For the word "distribution", count the lines of the data that include it and give only the total.

Source texts of formatted documents:
BEGIN
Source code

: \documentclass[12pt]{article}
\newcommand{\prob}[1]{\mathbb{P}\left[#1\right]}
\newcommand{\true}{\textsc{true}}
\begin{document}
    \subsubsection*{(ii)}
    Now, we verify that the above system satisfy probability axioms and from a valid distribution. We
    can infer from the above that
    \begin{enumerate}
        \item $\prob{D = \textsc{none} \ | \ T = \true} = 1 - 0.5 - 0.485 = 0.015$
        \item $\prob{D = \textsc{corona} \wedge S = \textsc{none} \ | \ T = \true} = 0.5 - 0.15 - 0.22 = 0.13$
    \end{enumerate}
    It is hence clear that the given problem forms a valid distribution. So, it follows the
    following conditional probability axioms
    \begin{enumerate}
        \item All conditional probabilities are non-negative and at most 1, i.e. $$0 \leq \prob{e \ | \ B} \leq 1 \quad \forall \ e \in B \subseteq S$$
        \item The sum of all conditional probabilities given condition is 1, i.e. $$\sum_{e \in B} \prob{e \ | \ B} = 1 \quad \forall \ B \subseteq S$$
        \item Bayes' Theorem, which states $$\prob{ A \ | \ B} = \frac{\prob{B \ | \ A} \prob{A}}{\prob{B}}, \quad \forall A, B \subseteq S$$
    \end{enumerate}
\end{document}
END
§ Exercise result:
2